Para tratar dos problemas da sociedade é preciso antes criar normas civis sem a necessidade de mandar gente pra cadeia
Superar nossa mania de prisão é essencial para encontrarmos o caminho do desenvolvimento. Não é de hoje que, como país, temos a mania de achar que criminalizar resolve qualquer problema. Tem alguma coisa errada? É só passar uma nova lei criminal, aumentar pena, ampliar a abrangência dos crimes já existentes, que tudo se resolve. A aprovação de leis criminais tem um efeito catártico, quase ritualístico, no Brasil. Dá a impressão de que algo importante foi feito e que todos podem dormir em paz. Só para constatar no dia seguinte que nada mudou.
Um dos aspectos mais nocivos dessa mania de prisão é a vontade quase incontrolável de querer criminalizar o novo. Sempre que algo novo aparece no horizonte e não sabemos direito o que fazer com ele, alguém propõe criminalizar aquilo. A prática é assim: criminalize antes e pergunte depois.
Isso vem desde os tempos do Império. Por exemplo, quando a ideia do direito autoral moderno começou a se disseminar na Europa no século 19, o Brasil quis entrar na onda. No entanto, em terras brasileiras, diferentemente da tradição europeia, a primeira referência abrangente sobre direitos autorais foi parte de uma lei criminal. A tarefa ficou a cargo do Código Criminal do Império, de 1831. Ou seja, o mesmo texto legal que restabeleceu a pena de morte no Brasil (abolida pela revogação das Ordenações Filipinas) também tratou de criar os primeiros preceitos de proteção intelectual no Brasil. Foi preciso esperar até 1998 (com a promulgação da Lei Medeiros e Albuquerque) para o Brasil ter finalmente uma lei civil tratando de direitos autorais. Antes disso, o assunto era tratado na base do crime.
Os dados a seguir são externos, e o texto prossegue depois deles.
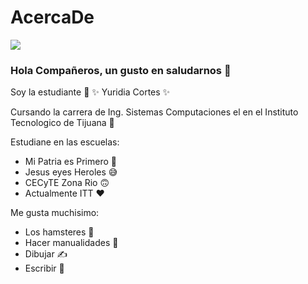 # AcercaDe

![]([https://images.cooltext.com/5508510.png](https://www.agropecuariosantalucia.com/wp-content/uploads/2020/12/hamster-ruso-sobre-el-suelo-1024x289.jpg))

### Hola Compañeros, un gusto en saludarnos 👋


Soy la estudiante 🍄 ✨ Yuridia Cortes ✨

Cursando la carrera de Ing. Sistemas Computaciones el en el Instituto Tecnologico de Tijuana 🤟

Estudiane en las escuelas:
- Mi Patria es Primero 💛
- Jesus eyes Heroles 😅
- CECyTE Zona Rio 🙃
- Actualmente ITT ❤

Me gusta muchisimo:
- Los hamsteres 🐀
- Hacer manualidades 🌷
- Dibujar ✍
- Escribir 🌈
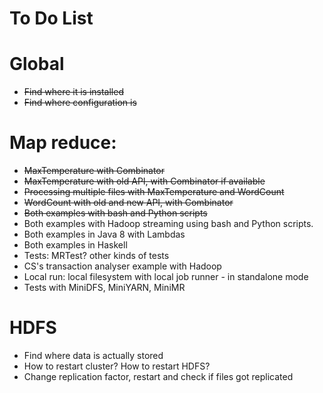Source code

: 
To Do List
==========

# Global

* ~~Find where it is installed~~
* ~~Find where configuration is~~

# Map reduce:

* ~~MaxTemperature with Combinator~~
* ~~MaxTemperature with old API, with Combinator if available~~
* ~~Processing multiple files with MaxTemperature and WordCount~~
* ~~WordCount with old and new API, with Combinator~~
* ~~Both examples with bash and Python scripts~~
* Both examples with Hadoop streaming using bash and Python scripts.
* Both examples in Java 8 with Lambdas
* Both examples in Haskell
* Tests: MRTest? other kinds of tests
* CS's transaction analyser example with Hadoop
* Local run: local filesystem with local job runner - in standalone mode
* Tests with MiniDFS, MiniYARN, MiniMR

# HDFS

* Find where data is actually stored
* How to restart cluster? How to restart HDFS?
* Change replication factor, restart and check if files got replicated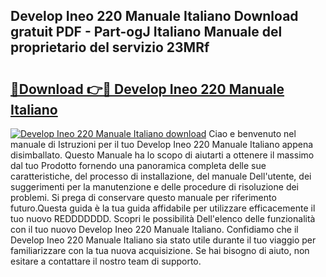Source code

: ## Develop Ineo 220 Manuale Italiano Download gratuit PDF - Part-ogJ Italiano Manuale del proprietario del servizio 23MRf

# <h2><a href="http://dfebtrf.blite.top/?on=Develop+Ineo+220+Manuale+Italiano">🔗Download 👉🔴 Develop Ineo 220 Manuale Italiano</a></h2>

[![Develop Ineo 220 Manuale Italiano download](https://i.imgur.com/lujVjoI.png)](http://dfebtrf.blite.top/?on=Develop+Ineo+220+Manuale+Italiano)
Ciao e benvenuto nel manuale di Istruzioni per il tuo Develop Ineo 220 Manuale Italiano appena disimballato. Questo Manuale ha lo scopo di aiutarti a ottenere il massimo dal tuo Prodotto fornendo una panoramica completa delle sue caratteristiche, del processo di installazione, del manuale Dell'utente, dei suggerimenti per la manutenzione e delle procedure di risoluzione dei problemi. Si prega di conservare questo manuale per riferimento futuro.Questa guida è la tua guida affidabile per utilizzare efficacemente il tuo nuovo REDDDDDDD. Scopri le possibilità Dell'elenco delle funzionalità con il tuo nuovo Develop Ineo 220 Manuale Italiano. Confidiamo che il Develop Ineo 220 Manuale Italiano sia stato utile durante il tuo viaggio per familiarizzare con la tua nuova acquisizione. Se hai bisogno di aiuto, non esitare a contattare il nostro team di supporto.

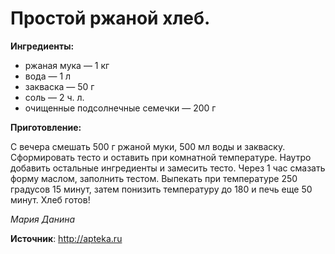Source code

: # Простой ржаной хлеб.

**Ингредиенты:**

- ржаная мука — 1 кг
- вода — 1 л
- закваска — 50 г
- соль — 2 ч. л.
- очищенные подсолнечные семечки — 200 г

**Приготовление:**

С вечера смешать 500 г ржаной муки, 500 мл воды и закваску. Сформировать тесто и оставить при комнатной температуре. Наутро добавить остальные ингредиенты и замесить тесто. Через 1 час смазать форму маслом, заполнить тестом. Выпекать при температуре 250 градусов 15 минут, затем понизить температуру до 180 и печь еще 50 минут. Хлеб готов!

_Мария Данина_

**Источник**: http://apteka.ru


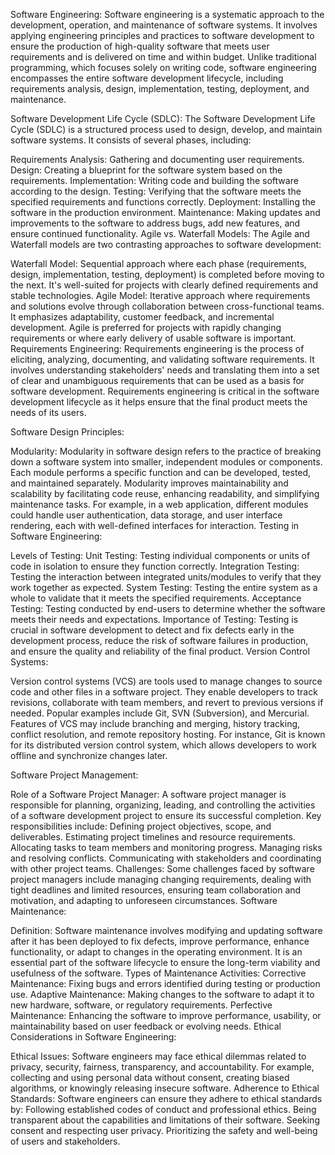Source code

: Software Engineering:
Software engineering is a systematic approach to the development, operation, and maintenance of software systems. It involves applying engineering principles and practices to software development to ensure the production of high-quality software that meets user requirements and is delivered on time and within budget. Unlike traditional programming, which focuses solely on writing code, software engineering encompasses the entire software development lifecycle, including requirements analysis, design, implementation, testing, deployment, and maintenance.

Software Development Life Cycle (SDLC):
The Software Development Life Cycle (SDLC) is a structured process used to design, develop, and maintain software systems. It consists of several phases, including:

Requirements Analysis: Gathering and documenting user requirements.
Design: Creating a blueprint for the software system based on the requirements.
Implementation: Writing code and building the software according to the design.
Testing: Verifying that the software meets the specified requirements and functions correctly.
Deployment: Installing the software in the production environment.
Maintenance: Making updates and improvements to the software to address bugs, add new features, and ensure continued functionality.
Agile vs. Waterfall Models:
The Agile and Waterfall models are two contrasting approaches to software development:

Waterfall Model: Sequential approach where each phase (requirements, design, implementation, testing, deployment) is completed before moving to the next. It's well-suited for projects with clearly defined requirements and stable technologies.
Agile Model: Iterative approach where requirements and solutions evolve through collaboration between cross-functional teams. It emphasizes adaptability, customer feedback, and incremental development. Agile is preferred for projects with rapidly changing requirements or where early delivery of usable software is important.
Requirements Engineering:
Requirements engineering is the process of eliciting, analyzing, documenting, and validating software requirements. It involves understanding stakeholders' needs and translating them into a set of clear and unambiguous requirements that can be used as a basis for software development. Requirements engineering is critical in the software development lifecycle as it helps ensure that the final product meets the needs of its users.

Software Design Principles:

Modularity: Modularity in software design refers to the practice of breaking down a software system into smaller, independent modules or components. Each module performs a specific function and can be developed, tested, and maintained separately. Modularity improves maintainability and scalability by facilitating code reuse, enhancing readability, and simplifying maintenance tasks. For example, in a web application, different modules could handle user authentication, data storage, and user interface rendering, each with well-defined interfaces for interaction.
Testing in Software Engineering:

Levels of Testing:
Unit Testing: Testing individual components or units of code in isolation to ensure they function correctly.
Integration Testing: Testing the interaction between integrated units/modules to verify that they work together as expected.
System Testing: Testing the entire system as a whole to validate that it meets the specified requirements.
Acceptance Testing: Testing conducted by end-users to determine whether the software meets their needs and expectations.
Importance of Testing: Testing is crucial in software development to detect and fix defects early in the development process, reduce the risk of software failures in production, and ensure the quality and reliability of the final product.
Version Control Systems:

Version control systems (VCS) are tools used to manage changes to source code and other files in a software project. They enable developers to track revisions, collaborate with team members, and revert to previous versions if needed. Popular examples include Git, SVN (Subversion), and Mercurial.
Features of VCS may include branching and merging, history tracking, conflict resolution, and remote repository hosting. For instance, Git is known for its distributed version control system, which allows developers to work offline and synchronize changes later.

Software Project Management:

Role of a Software Project Manager: A software project manager is responsible for planning, organizing, leading, and controlling the activities of a software development project to ensure its successful completion. Key responsibilities include:
Defining project objectives, scope, and deliverables.
Estimating project timelines and resource requirements.
Allocating tasks to team members and monitoring progress.
Managing risks and resolving conflicts.
Communicating with stakeholders and coordinating with other project teams.
Challenges: Some challenges faced by software project managers include managing changing requirements, dealing with tight deadlines and limited resources, ensuring team collaboration and motivation, and adapting to unforeseen circumstances.
Software Maintenance:

Definition: Software maintenance involves modifying and updating software after it has been deployed to fix defects, improve performance, enhance functionality, or adapt to changes in the operating environment. It is an essential part of the software lifecycle to ensure the long-term viability and usefulness of the software.
Types of Maintenance Activities:
Corrective Maintenance: Fixing bugs and errors identified during testing or production use.
Adaptive Maintenance: Making changes to the software to adapt it to new hardware, software, or regulatory requirements.
Perfective Maintenance: Enhancing the software to improve performance, usability, or maintainability based on user feedback or evolving needs.
Ethical Considerations in Software Engineering:

Ethical Issues: Software engineers may face ethical dilemmas related to privacy, security, fairness, transparency, and accountability. For example, collecting and using personal data without consent, creating biased algorithms, or knowingly releasing insecure software.
Adherence to Ethical Standards: Software engineers can ensure they adhere to ethical standards by:
Following established codes of conduct and professional ethics.
Being transparent about the capabilities and limitations of their software.
Seeking consent and respecting user privacy.
Prioritizing the safety and well-being of users and stakeholders.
Quem acha que tratar temas ligados à gestão do conhecimento com leis penais ficou lá no século retrasado engana-se. Na discussão sobre a regulamentação da internet no Brasil, tentou-se seguir a mesma fórmula dos tempos do Império. A primeira proposta que decolou para lidar com a regulamentação da rede brasileira foi uma lei criminal, a Lei Azeredo (nome dado ao Projeto de Lei 84 de 1999, por causa de seu maior defensor, o então senador Eduardo Azeredo).
Lei Carolina Dieckmann
Só que nesse caso houve uma grande reação da sociedade contra a criminalização da internet (reação esta organizada, curiosamente, também pela internet). Com isso, a Lei Azeredo cedeu espaço para a ideia do Marco Civil, lei civil (como diz o nome) que acabou sendo aprovada em 2014. É claro que, para não romper a tradição secular, antes do Marco Civil, o Congresso aprovou a chamada “Lei Carolina Dieckmann”. Com isso mantivemos a prática de criminalizar algo antes de lidar civilmente com ele (só que, felizmente nesse caso, com uma lei penal equilibrada, bem diferente da Lei Azeredo).
Para o futuro, que tal concordarmos com o seguinte: o direito criminal deve ser visto como exceção, e não como regra. Para tratar dos problemas da sociedade é preciso criar normas civis, que orientem o comportamento social, mas sem a necessidade de envolver a polícia ou mandar gente para a cadeia. O direito penal deve ser visto como ultima ratio, ou seja, último recurso a ser utilizado quando tudo mais dá errado. De outra forma, vamos continuar passando o carro na frente dos bois. E delegando preguiçosamente para a polícia e para o sistema prisional a tarefa de resolver problemas que deveriam ser tratados no âmbito das normas sociais. Continuar a fazer a mesma coisa (neste caso, há séculos) e esperar que o resultado vai ser diferente, que vai dar certo dessa vez, é coisa de maluco.